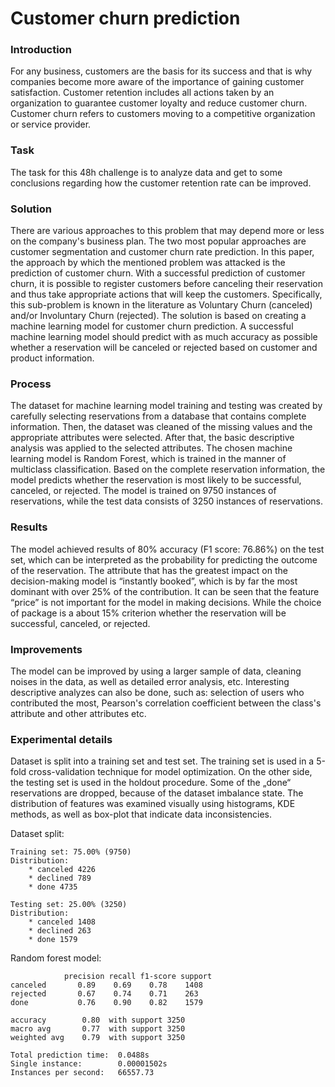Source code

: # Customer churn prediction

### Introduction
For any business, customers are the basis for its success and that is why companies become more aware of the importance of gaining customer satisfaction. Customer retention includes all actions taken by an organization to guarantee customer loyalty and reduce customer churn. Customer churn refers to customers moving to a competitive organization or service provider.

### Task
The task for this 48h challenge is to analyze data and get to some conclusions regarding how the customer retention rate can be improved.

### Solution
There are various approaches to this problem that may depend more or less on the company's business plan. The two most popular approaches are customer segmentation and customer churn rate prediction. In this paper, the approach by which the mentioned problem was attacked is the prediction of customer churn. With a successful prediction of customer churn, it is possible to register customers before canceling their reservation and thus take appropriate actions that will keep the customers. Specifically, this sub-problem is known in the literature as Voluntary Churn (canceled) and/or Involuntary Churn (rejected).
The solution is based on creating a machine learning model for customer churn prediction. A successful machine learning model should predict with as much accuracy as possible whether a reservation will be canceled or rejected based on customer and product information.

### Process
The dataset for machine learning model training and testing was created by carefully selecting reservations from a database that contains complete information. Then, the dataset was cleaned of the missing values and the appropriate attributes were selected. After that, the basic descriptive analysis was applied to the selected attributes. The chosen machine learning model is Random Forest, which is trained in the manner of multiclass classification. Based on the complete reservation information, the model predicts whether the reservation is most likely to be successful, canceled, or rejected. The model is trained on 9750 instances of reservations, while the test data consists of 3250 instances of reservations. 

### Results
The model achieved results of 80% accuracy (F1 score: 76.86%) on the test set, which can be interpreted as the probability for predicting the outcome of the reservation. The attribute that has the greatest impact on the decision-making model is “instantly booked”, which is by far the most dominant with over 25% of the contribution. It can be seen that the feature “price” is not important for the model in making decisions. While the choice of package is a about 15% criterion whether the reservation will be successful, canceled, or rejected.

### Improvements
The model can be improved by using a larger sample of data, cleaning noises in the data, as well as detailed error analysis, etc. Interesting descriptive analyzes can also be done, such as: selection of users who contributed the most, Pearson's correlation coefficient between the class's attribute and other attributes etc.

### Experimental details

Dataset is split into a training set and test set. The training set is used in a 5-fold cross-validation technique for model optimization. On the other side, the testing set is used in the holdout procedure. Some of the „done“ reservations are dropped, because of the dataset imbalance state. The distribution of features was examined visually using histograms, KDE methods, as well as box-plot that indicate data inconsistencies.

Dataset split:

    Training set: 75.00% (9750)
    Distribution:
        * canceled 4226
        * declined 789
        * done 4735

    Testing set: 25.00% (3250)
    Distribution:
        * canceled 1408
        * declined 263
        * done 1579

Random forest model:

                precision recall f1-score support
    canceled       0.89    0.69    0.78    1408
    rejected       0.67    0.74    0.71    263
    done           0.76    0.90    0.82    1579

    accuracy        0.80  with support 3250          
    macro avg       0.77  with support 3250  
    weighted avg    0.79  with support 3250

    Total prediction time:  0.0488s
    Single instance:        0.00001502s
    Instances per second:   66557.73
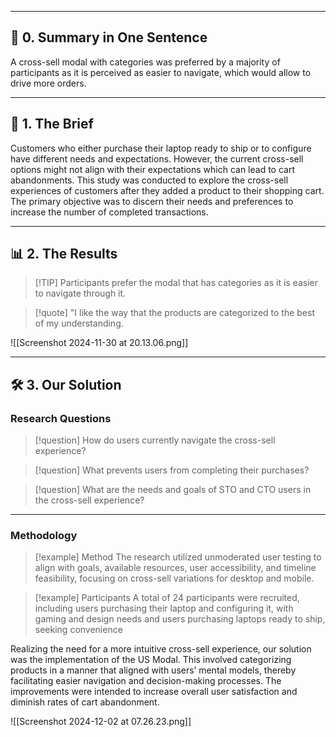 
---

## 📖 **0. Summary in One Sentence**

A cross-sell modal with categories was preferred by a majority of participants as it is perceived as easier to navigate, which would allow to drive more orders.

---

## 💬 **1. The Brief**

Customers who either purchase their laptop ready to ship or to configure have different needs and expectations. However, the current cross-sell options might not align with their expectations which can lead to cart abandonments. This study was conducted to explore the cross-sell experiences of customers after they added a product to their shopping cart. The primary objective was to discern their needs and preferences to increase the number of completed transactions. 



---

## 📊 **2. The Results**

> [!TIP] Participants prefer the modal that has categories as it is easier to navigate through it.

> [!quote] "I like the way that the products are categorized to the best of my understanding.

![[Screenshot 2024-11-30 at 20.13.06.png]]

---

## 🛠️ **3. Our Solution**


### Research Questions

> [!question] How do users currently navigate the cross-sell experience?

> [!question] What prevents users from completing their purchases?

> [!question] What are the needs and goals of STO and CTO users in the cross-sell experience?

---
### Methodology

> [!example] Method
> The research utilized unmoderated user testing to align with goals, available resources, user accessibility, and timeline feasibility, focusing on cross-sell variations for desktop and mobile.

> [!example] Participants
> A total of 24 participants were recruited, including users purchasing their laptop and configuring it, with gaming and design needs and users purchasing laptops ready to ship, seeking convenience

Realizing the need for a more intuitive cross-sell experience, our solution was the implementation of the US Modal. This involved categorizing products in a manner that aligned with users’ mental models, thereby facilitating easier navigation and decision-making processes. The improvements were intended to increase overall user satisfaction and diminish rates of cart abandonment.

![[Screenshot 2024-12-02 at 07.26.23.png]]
= = = =
» What you will do: Images are not wanted in the copy. Please print the material above exactly.

» Answer area:
Source code

: # Customer churn prediction

### Introduction
For any business, customers are the basis for its success and that is why companies become more aware of the importance of gaining customer satisfaction. Customer retention includes all actions taken by an organization to guarantee customer loyalty and reduce customer churn. Customer churn refers to customers moving to a competitive organization or service provider.

### Task
The task for this 48h challenge is to analyze data and get to some conclusions regarding how the customer retention rate can be improved.

### Solution
There are various approaches to this problem that may depend more or less on the company's business plan. The two most popular approaches are customer segmentation and customer churn rate prediction. In this paper, the approach by which the mentioned problem was attacked is the prediction of customer churn. With a successful prediction of customer churn, it is possible to register customers before canceling their reservation and thus take appropriate actions that will keep the customers. Specifically, this sub-problem is known in the literature as Voluntary Churn (canceled) and/or Involuntary Churn (rejected).
The solution is based on creating a machine learning model for customer churn prediction. A successful machine learning model should predict with as much accuracy as possible whether a reservation will be canceled or rejected based on customer and product information.

### Process
The dataset for machine learning model training and testing was created by carefully selecting reservations from a database that contains complete information. Then, the dataset was cleaned of the missing values and the appropriate attributes were selected. After that, the basic descriptive analysis was applied to the selected attributes. The chosen machine learning model is Random Forest, which is trained in the manner of multiclass classification. Based on the complete reservation information, the model predicts whether the reservation is most likely to be successful, canceled, or rejected. The model is trained on 9750 instances of reservations, while the test data consists of 3250 instances of reservations. 

### Results
The model achieved results of 80% accuracy (F1 score: 76.86%) on the test set, which can be interpreted as the probability for predicting the outcome of the reservation. The attribute that has the greatest impact on the decision-making model is “instantly booked”, which is by far the most dominant with over 25% of the contribution. It can be seen that the feature “price” is not important for the model in making decisions. While the choice of package is a about 15% criterion whether the reservation will be successful, canceled, or rejected.

### Improvements
The model can be improved by using a larger sample of data, cleaning noises in the data, as well as detailed error analysis, etc. Interesting descriptive analyzes can also be done, such as: selection of users who contributed the most, Pearson's correlation coefficient between the class's attribute and other attributes etc.

### Experimental details

Dataset is split into a training set and test set. The training set is used in a 5-fold cross-validation technique for model optimization. On the other side, the testing set is used in the holdout procedure. Some of the „done“ reservations are dropped, because of the dataset imbalance state. The distribution of features was examined visually using histograms, KDE methods, as well as box-plot that indicate data inconsistencies.

Dataset split:

    Training set: 75.00% (9750)
    Distribution:
        * canceled 4226
        * declined 789
        * done 4735

    Testing set: 25.00% (3250)
    Distribution:
        * canceled 1408
        * declined 263
        * done 1579

Random forest model:

                precision recall f1-score support
    canceled       0.89    0.69    0.78    1408
    rejected       0.67    0.74    0.71    263
    done           0.76    0.90    0.82    1579

    accuracy        0.80  with support 3250          
    macro avg       0.77  with support 3250  
    weighted avg    0.79  with support 3250

    Total prediction time:  0.0488s
    Single instance:        0.00001502s
    Instances per second:   66557.73
---

## 📖 **0. Summary in One Sentence**

A cross-sell modal with categories was preferred by a majority of participants as it is perceived as easier to navigate, which would allow to drive more orders.

---

## 💬 **1. The Brief**

Customers who either purchase their laptop ready to ship or to configure have different needs and expectations. However, the current cross-sell options might not align with their expectations which can lead to cart abandonments. This study was conducted to explore the cross-sell experiences of customers after they added a product to their shopping cart. The primary objective was to discern their needs and preferences to increase the number of completed transactions. 



---

## 📊 **2. The Results**

> [!TIP] Participants prefer the modal that has categories as it is easier to navigate through it.

> [!quote] "I like the way that the products are categorized to the best of my understanding.

![[Screenshot 2024-11-30 at 20.13.06.png]]

---

## 🛠️ **3. Our Solution**


### Research Questions

> [!question] How do users currently navigate the cross-sell experience?

> [!question] What prevents users from completing their purchases?

> [!question] What are the needs and goals of STO and CTO users in the cross-sell experience?

---
### Methodology

> [!example] Method
> The research utilized unmoderated user testing to align with goals, available resources, user accessibility, and timeline feasibility, focusing on cross-sell variations for desktop and mobile.

> [!example] Participants
> A total of 24 participants were recruited, including users purchasing their laptop and configuring it, with gaming and design needs and users purchasing laptops ready to ship, seeking convenience

Realizing the need for a more intuitive cross-sell experience, our solution was the implementation of the US Modal. This involved categorizing products in a manner that aligned with users’ mental models, thereby facilitating easier navigation and decision-making processes. The improvements were intended to increase overall user satisfaction and diminish rates of cart abandonment.

![[Screenshot 2024-12-02 at 07.26.23.png]]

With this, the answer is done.